Records contained in a dataset:
%%

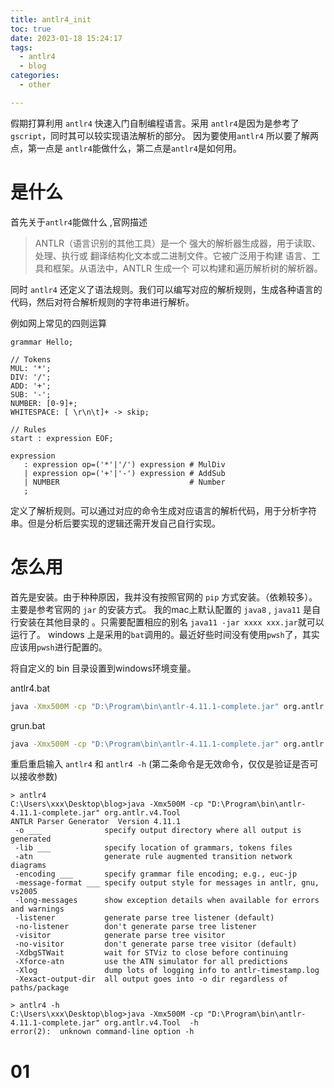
 ```yaml
---
title: antlr4_init
toc: true
date: 2023-01-18 15:24:17
tags:
  - antlr4
  - blog
categories:
  - other

---
```


假期打算利用 `antlr4` 快速入门自制编程语言。采用 `antlr4`是因为是参考了`gscript`，同时其可以较实现语法解析的部分。
因为要使用`antlr4` 所以要了解两点，第一点是 `antlr4`能做什么，第二点是`antlr4`是如何用。


<!--more-->

# 是什么
首先关于`antlr4`能做什么 ,官网描述
> ANTLR（语言识别的其他工具）是一个 强大的解析器生成器，用于读取、处理、执行或 翻译结构化文本或二进制文件。它被广泛用于构建 语言、工具和框架。从语法中，ANTLR 生成一个 可以构建和遍历解析树的解析器。

同时 `antlr4` 还定义了语法规则。我们可以编写对应的解析规则，生成各种语言的代码，然后对符合解析规则的字符串进行解析。

例如网上常见的四则运算
```antlr4
grammar Hello;

// Tokens
MUL: '*';
DIV: '/';
ADD: '+';
SUB: '-';
NUMBER: [0-9]+;
WHITESPACE: [ \r\n\t]+ -> skip;

// Rules
start : expression EOF;

expression
   : expression op=('*'|'/') expression # MulDiv
   | expression op=('+'|'-') expression # AddSub
   | NUMBER                             # Number
   ;
```

定义了解析规则。可以通过对应的命令生成对应语言的解析代码，用于分析字符串。但是分析后要实现的逻辑还需开发自己自行实现。


# 怎么用

首先是安装。由于种种原因，我并没有按照官网的 `pip` 方式安装。（依赖较多）。主要是参考官网的 `jar` 的安装方式。
我的mac上默认配置的 `java8` , `java11` 是自行安装在其他目录的 。只需要配置相应的别名 `java11 -jar xxxx xxx.jar`就可以运行了。
windows 上是采用的`bat`调用的。最近好些时间没有使用`pwsh`了，其实应该用`pwsh`进行配置的。

将自定义的 bin 目录设置到windows环境变量。

antlr4.bat

```bat
java -Xmx500M -cp "D:\Program\bin\antlr-4.11.1-complete.jar" org.antlr.v4.Tool  %*
```

grun.bat

```bat
java -Xmx500M -cp "D:\Program\bin\antlr-4.11.1-complete.jar" org.antlr.v4.gui.TestRig %*
```


重启重启输入 `antlr4` 和 `antlr4 -h` (第二条命令是无效命令，仅仅是验证是否可以接收参数) 

```
> antlr4
C:\Users\xxx\Desktop\blog>java -Xmx500M -cp "D:\Program\bin\antlr-4.11.1-complete.jar" org.antlr.v4.Tool   
ANTLR Parser Generator  Version 4.11.1
 -o ___              specify output directory where all output is generated
 -lib ___            specify location of grammars, tokens files
 -atn                generate rule augmented transition network diagrams
 -encoding ___       specify grammar file encoding; e.g., euc-jp
 -message-format ___ specify output style for messages in antlr, gnu, vs2005
 -long-messages      show exception details when available for errors and warnings
 -listener           generate parse tree listener (default)
 -no-listener        don't generate parse tree listener
 -visitor            generate parse tree visitor
 -no-visitor         don't generate parse tree visitor (default)
 -XdbgSTWait         wait for STViz to close before continuing
 -Xforce-atn         use the ATN simulator for all predictions
 -Xlog               dump lots of logging info to antlr-timestamp.log
 -Xexact-output-dir  all output goes into -o dir regardless of paths/package
```

```
> antlr4 -h
C:\Users\xxx\Desktop\blog>java -Xmx500M -cp "D:\Program\bin\antlr-4.11.1-complete.jar" org.antlr.v4.Tool  -h
error(2):  unknown command-line option -h
```


# 01 
```
```
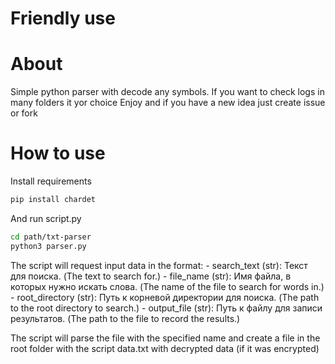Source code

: # Friendly use
# About

Simple python parser with decode any symbols. If you want to check logs in many folders it yor choice
Enjoy and if you have a new idea just create issue or fork

# How to use
Install requirements
```bash
pip install chardet
```
And run script.py
```bash
cd path/txt-parser
python3 parser.py
```

The script will request input data in the format: 
    - search_text (str): Текст для поиска. (The text to search for.)
    - file_name (str): Имя файла, в которых нужно искать слова. (The name of the file to search for words in.) 
    - root_directory (str): Путь к корневой директории для поиска. (The path to the root directory to search.)
    - output_file (str): Путь к файлу для записи результатов. (The path to the file to record the results.)

The script will parse the file with the specified name and create a file in the root folder with the script data.txt with decrypted data (if it was encrypted)



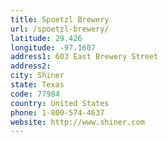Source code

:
 ```yaml
---
title: Spoetzl Brewery
url: /spoetzl-brewery/
latitude: 29.426
longitude: -97.1607
address1: 603 East Brewery Street
address2: 
city: Shiner
state: Texas
code: 77984
country: United States
phone: 1-800-574-4637
website: http://www.shiner.com
---
```


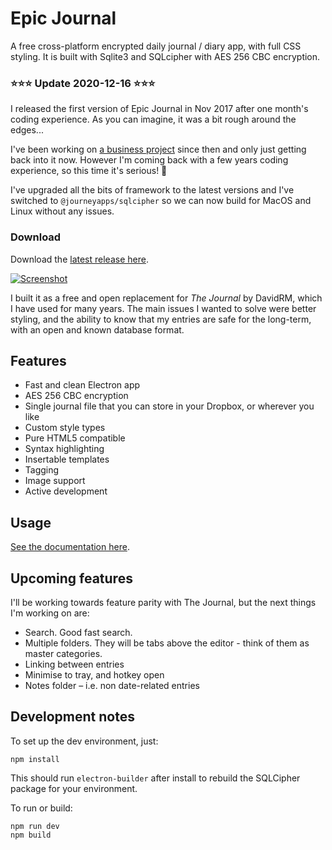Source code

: # Epic Journal

A free cross-platform encrypted daily journal / diary app, with full CSS styling. It is built with Sqlite3 and 
SQLcipher with AES 256 CBC encryption.

### ⭐⭐⭐ Update 2020-12-16 ⭐⭐⭐

I released the first version of Epic Journal in Nov 2017 after one month's coding experience.
As you can imagine, it was a bit rough around the edges...

I've been working on [a business project](https://www.easycrypto.nz/) since then and only just getting back into it now.
However I'm coming back with a few years coding experience, so this time it's serious! 🚀 

I've upgraded all the bits of framework to the latest versions and I've switched to `@journeyapps/sqlcipher` so we can now
 build for MacOS and Linux without any issues.

### Download
Download the [latest release here](https://github.com/alangrainger/epic-journal/releases/latest).

[![Screenshot](screenshot-small.jpg)](screenshot.jpg?raw=true)

I built it as a free and open replacement for *The Journal* by DavidRM, which I have used 
for many years. The main issues I wanted to solve were better styling, and the ability to know that my
entries are safe for the long-term, with an open and known database format.

## Features

- Fast and clean Electron app
- AES 256 CBC encryption
- Single journal file that you can store in your Dropbox, or wherever you like
- Custom style types
- Pure HTML5 compatible
- Syntax highlighting
- Insertable templates
- Tagging
- Image support
- Active development

## Usage

[See the documentation here](https://epicjournal.xyz/docs/).

## Upcoming features

I'll be working towards feature parity with The Journal, but the next things I'm working on are:

- Search. Good fast search.
- Multiple folders. They will be tabs above the editor - think of them as master categories.
- Linking between entries
- Minimise to tray, and hotkey open
- Notes folder – i.e. non date-related entries

## Development notes

To set up the dev environment, just:

```
npm install
```

This should run `electron-builder` after install to rebuild the SQLCipher package for your environment.

To run or build:

```
npm run dev
npm build
```
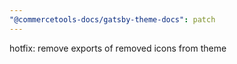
 ```yaml
---
"@commercetools-docs/gatsby-theme-docs": patch
---
```


hotfix: remove exports of removed icons from theme
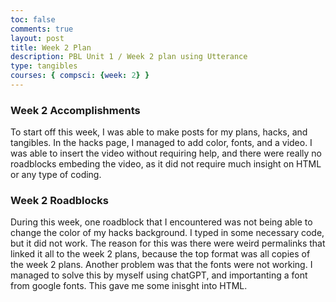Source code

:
 ```yaml
---
toc: false
comments: true
layout: post
title: Week 2 Plan
description: PBL Unit 1 / Week 2 plan using Utterance
type: tangibles
courses: { compsci: {week: 2} }
---
```


### Week 2 Accomplishments
 To start off this week, I was able to make posts for my plans, hacks, and tangibles. In the hacks page, I managed to add color, fonts, and a video. I was able to insert the video without requiring help, and there were really no roadblocks embeding the video, as it did not require much insight on HTML or any type of coding.

### Week 2 Roadblocks
During this week, one roadblock that I encountered was not being able to change the color of my hacks background. I typed in some necessary code, but it did not work. The reason for this was there were weird permalinks that linked it all to the week 2 plans, because the top format was all copies of the week 2 plans. Another problem was that the fonts were not working. I managed to solve this by myself using chatGPT, and importanting a font from google fonts. This gave me some inisght into HTML.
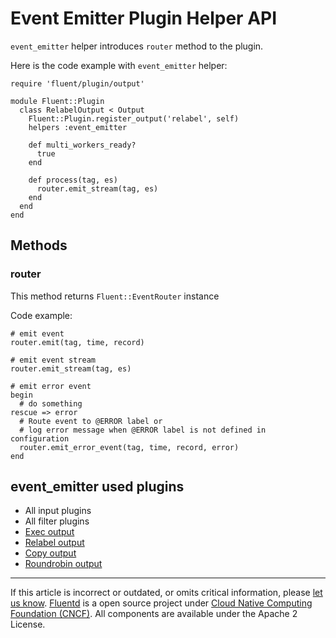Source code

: # Event Emitter Plugin Helper API

`event_emitter` helper introduces `router` method to the plugin.

Here is the code example with `event_emitter` helper:

``` {.CodeRay}
require 'fluent/plugin/output'

module Fluent::Plugin
  class RelabelOutput < Output
    Fluent::Plugin.register_output('relabel', self)
    helpers :event_emitter

    def multi_workers_ready?
      true
    end

    def process(tag, es)
      router.emit_stream(tag, es)
    end
  end
end
```


## Methods


### router

This method returns `Fluent::EventRouter` instance

Code example:

``` {.CodeRay}
# emit event
router.emit(tag, time, record)

# emit event stream
router.emit_stream(tag, es)

# emit error event
begin
  # do something
rescue => error
  # Route event to @ERROR label or
  # log error message when @ERROR label is not defined in configuration
  router.emit_error_event(tag, time, record, error)
end
```


## event\_emitter used plugins

-   All input plugins
-   All filter plugins
-   [Exec output](/plugins/output/exec.md)
-   [Relabel output](/plugins/output/relabel.md)
-   [Copy output](/plugins/output/copy.md)
-   [Roundrobin output](/plugins/output/roundrobin.md)


------------------------------------------------------------------------

If this article is incorrect or outdated, or omits critical information, please [let us know](https://github.com/fluent/fluentd-docs/issues?state=open).
[Fluentd](http://www.fluentd.org/) is a open source project under [Cloud Native Computing Foundation (CNCF)](https://cncf.io/). All components are available under the Apache 2 License.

%%

TASK BRIEF: Please work out how many lines above contain the string "Desktop", and reply with that number alone.

FINISHED TASK: 2